Saved data entries
-- -- --

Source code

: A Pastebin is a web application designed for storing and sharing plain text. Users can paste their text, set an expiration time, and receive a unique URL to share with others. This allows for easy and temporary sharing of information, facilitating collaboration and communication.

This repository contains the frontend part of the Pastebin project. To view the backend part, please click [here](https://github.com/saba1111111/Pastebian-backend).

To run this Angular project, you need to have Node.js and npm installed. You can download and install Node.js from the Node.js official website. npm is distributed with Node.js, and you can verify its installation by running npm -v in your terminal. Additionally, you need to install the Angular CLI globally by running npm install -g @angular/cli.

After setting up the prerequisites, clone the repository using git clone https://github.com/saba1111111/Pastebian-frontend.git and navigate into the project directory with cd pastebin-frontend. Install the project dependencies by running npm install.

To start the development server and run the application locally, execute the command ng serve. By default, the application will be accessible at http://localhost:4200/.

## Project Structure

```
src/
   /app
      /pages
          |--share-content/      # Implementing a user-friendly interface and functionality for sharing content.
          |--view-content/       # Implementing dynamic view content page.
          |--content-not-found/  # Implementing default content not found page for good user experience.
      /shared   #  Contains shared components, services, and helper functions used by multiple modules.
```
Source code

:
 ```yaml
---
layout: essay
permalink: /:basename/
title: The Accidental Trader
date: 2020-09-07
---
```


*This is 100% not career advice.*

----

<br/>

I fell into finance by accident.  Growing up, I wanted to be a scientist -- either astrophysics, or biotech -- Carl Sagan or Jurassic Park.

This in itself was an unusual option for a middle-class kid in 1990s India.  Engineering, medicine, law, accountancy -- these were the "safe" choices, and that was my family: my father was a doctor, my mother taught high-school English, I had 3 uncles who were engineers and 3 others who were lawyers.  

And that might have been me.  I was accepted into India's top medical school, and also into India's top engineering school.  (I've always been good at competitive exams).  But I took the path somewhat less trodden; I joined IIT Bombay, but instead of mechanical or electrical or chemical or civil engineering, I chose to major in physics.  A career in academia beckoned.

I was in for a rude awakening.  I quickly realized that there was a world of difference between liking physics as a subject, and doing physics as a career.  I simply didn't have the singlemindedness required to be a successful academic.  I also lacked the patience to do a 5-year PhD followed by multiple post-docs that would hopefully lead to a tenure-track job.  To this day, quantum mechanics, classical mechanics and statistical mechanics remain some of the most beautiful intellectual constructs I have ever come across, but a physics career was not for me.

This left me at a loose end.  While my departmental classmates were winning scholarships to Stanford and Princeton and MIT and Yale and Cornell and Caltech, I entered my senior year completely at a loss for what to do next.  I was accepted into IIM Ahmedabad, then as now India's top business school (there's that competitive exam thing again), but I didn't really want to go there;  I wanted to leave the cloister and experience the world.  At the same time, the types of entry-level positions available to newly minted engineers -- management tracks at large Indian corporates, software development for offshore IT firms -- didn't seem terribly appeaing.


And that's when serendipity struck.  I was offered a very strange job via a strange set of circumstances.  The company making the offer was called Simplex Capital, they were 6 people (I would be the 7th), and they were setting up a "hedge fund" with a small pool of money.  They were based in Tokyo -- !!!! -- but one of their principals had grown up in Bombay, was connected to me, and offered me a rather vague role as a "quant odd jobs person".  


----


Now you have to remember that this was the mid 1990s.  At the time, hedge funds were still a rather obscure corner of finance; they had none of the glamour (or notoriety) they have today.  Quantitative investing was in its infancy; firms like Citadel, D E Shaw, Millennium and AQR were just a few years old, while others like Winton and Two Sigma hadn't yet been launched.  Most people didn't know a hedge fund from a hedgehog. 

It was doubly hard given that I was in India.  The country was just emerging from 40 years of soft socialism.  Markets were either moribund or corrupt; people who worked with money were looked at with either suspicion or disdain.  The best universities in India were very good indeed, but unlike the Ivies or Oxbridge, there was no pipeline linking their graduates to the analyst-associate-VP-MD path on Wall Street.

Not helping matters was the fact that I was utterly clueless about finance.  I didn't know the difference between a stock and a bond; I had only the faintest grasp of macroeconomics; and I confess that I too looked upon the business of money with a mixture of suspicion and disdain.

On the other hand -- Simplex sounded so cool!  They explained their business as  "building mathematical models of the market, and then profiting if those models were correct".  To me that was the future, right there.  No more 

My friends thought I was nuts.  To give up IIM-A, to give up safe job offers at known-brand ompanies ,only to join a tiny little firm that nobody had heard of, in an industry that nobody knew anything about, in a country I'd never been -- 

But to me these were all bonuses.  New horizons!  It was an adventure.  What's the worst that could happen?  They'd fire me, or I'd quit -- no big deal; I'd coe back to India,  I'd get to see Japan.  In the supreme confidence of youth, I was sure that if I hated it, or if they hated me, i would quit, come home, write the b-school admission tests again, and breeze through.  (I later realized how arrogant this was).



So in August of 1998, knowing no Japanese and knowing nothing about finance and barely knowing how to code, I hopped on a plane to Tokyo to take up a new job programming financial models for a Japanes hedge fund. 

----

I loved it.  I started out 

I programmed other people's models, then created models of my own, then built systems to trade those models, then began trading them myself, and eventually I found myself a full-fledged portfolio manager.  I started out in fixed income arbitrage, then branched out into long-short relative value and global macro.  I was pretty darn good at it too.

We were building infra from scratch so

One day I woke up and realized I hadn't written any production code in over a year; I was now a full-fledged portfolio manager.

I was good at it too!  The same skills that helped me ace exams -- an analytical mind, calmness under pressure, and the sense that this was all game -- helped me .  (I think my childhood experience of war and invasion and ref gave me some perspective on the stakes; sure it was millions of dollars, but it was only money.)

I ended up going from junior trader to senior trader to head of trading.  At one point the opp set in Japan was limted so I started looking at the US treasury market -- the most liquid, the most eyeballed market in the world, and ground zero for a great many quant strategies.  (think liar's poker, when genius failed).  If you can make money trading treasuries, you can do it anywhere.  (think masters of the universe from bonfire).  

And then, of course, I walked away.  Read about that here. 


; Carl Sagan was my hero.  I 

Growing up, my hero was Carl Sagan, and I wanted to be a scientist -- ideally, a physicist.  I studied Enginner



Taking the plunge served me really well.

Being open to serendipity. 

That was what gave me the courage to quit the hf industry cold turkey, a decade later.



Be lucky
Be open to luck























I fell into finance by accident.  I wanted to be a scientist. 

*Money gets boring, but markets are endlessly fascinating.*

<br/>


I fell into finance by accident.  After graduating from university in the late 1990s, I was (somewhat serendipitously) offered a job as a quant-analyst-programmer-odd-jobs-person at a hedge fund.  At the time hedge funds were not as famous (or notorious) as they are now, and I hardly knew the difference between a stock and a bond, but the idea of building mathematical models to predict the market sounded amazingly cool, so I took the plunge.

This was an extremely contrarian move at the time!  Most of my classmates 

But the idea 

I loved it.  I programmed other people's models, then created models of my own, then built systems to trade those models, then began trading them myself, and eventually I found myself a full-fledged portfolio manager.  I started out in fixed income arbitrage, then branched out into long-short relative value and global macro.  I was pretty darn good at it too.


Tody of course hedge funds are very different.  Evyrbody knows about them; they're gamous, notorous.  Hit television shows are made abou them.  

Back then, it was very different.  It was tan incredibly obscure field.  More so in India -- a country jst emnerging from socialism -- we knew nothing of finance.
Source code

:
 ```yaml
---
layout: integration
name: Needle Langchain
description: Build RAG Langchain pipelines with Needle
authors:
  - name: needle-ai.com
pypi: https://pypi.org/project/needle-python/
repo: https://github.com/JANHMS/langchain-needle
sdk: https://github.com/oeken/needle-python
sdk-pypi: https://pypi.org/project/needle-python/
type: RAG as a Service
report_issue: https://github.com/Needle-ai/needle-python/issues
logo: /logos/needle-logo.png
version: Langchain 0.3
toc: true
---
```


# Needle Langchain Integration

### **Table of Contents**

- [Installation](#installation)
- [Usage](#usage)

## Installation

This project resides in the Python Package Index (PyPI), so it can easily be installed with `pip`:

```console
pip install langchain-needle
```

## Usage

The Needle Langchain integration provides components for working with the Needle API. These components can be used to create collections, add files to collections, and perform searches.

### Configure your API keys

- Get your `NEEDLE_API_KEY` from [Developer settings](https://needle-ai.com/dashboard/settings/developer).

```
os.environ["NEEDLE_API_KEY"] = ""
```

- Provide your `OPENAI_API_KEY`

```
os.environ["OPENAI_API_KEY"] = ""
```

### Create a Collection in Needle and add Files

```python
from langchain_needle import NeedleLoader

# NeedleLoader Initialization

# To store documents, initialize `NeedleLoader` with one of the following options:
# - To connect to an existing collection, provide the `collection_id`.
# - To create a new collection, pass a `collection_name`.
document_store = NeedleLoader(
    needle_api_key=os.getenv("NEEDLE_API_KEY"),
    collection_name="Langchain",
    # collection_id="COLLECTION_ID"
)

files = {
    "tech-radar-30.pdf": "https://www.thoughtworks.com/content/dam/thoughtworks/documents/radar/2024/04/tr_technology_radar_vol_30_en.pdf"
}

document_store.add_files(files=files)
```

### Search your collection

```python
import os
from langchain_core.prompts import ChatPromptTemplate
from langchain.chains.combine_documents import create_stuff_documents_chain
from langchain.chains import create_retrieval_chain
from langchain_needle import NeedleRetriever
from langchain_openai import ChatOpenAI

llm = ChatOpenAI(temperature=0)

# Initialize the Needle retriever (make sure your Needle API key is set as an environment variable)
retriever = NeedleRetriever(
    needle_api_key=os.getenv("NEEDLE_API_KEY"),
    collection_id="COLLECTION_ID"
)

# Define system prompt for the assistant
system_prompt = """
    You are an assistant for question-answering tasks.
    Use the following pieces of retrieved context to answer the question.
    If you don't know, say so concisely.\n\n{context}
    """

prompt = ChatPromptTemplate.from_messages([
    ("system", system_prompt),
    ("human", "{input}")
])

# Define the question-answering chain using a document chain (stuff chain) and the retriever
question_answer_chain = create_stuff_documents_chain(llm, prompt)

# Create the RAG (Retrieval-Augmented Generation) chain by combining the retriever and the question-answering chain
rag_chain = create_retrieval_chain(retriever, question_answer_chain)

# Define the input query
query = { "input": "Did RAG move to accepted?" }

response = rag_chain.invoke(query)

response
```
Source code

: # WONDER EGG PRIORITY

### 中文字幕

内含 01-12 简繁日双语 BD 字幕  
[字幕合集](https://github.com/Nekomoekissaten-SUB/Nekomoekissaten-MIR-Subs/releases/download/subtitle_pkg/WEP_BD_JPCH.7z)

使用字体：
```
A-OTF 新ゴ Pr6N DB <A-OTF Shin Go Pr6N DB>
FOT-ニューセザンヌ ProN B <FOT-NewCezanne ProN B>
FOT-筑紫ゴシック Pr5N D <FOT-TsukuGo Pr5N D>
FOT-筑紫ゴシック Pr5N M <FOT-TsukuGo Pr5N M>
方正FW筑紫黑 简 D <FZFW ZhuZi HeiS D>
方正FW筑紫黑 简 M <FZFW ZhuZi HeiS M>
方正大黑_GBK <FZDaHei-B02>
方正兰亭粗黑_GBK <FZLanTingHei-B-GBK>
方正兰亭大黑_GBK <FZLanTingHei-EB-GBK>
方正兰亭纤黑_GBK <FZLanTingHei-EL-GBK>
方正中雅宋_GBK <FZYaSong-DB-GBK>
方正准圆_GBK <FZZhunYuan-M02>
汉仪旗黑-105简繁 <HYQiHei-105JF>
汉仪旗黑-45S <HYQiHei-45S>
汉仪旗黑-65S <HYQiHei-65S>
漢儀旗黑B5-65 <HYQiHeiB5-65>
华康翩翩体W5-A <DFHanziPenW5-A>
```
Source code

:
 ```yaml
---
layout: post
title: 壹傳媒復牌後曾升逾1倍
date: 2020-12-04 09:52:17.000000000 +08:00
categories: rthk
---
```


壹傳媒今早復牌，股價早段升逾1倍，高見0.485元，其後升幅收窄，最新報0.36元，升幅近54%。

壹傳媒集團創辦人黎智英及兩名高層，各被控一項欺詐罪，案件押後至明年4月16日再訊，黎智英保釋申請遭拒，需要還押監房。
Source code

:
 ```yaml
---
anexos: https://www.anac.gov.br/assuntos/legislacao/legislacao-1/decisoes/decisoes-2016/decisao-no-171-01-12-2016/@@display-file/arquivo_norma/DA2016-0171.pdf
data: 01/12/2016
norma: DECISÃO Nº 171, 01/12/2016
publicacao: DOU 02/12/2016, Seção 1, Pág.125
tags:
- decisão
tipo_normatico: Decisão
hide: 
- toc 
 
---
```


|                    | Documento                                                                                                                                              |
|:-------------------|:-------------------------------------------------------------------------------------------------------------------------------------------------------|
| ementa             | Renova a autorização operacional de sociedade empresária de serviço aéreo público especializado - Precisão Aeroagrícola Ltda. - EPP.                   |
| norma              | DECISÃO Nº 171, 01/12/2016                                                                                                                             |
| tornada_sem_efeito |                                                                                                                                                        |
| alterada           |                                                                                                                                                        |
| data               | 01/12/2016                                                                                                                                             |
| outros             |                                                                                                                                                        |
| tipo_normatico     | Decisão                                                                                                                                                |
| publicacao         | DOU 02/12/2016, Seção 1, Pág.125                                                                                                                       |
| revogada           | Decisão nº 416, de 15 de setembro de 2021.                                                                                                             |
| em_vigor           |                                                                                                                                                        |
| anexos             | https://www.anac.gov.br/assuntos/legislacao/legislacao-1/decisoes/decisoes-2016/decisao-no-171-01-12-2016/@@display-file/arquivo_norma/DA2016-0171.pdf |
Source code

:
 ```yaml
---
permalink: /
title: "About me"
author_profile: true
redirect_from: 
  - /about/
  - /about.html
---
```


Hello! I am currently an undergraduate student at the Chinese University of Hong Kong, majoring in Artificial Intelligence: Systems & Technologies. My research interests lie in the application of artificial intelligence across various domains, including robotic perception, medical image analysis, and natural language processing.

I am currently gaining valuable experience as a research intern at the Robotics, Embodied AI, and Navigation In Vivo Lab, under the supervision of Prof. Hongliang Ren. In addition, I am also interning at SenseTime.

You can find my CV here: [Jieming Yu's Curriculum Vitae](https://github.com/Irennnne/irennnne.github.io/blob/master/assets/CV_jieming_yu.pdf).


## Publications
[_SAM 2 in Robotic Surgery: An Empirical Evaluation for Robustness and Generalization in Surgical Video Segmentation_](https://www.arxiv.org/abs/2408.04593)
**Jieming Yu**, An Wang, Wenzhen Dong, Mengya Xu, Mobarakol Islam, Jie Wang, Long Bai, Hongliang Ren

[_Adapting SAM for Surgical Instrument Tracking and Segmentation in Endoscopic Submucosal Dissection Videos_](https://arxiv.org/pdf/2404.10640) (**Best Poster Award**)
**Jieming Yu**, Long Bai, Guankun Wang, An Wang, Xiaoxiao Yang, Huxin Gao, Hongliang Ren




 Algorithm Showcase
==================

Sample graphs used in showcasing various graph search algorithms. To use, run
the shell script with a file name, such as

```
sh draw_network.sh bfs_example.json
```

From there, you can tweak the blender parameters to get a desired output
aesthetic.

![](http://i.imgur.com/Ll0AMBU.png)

-- -- --

Work order> Take every line above that includes the string "various" and return it.

Answer to this task>
Hello! I am currently an undergraduate student at the Chinese University of Hong Kong, majoring in Artificial Intelligence: Systems & Technologies. My research interests lie in the application of artificial intelligence across various domains, including robotic perception, medical image analysis, and natural language processing.
Sample graphs used in showcasing various graph search algorithms. To use, run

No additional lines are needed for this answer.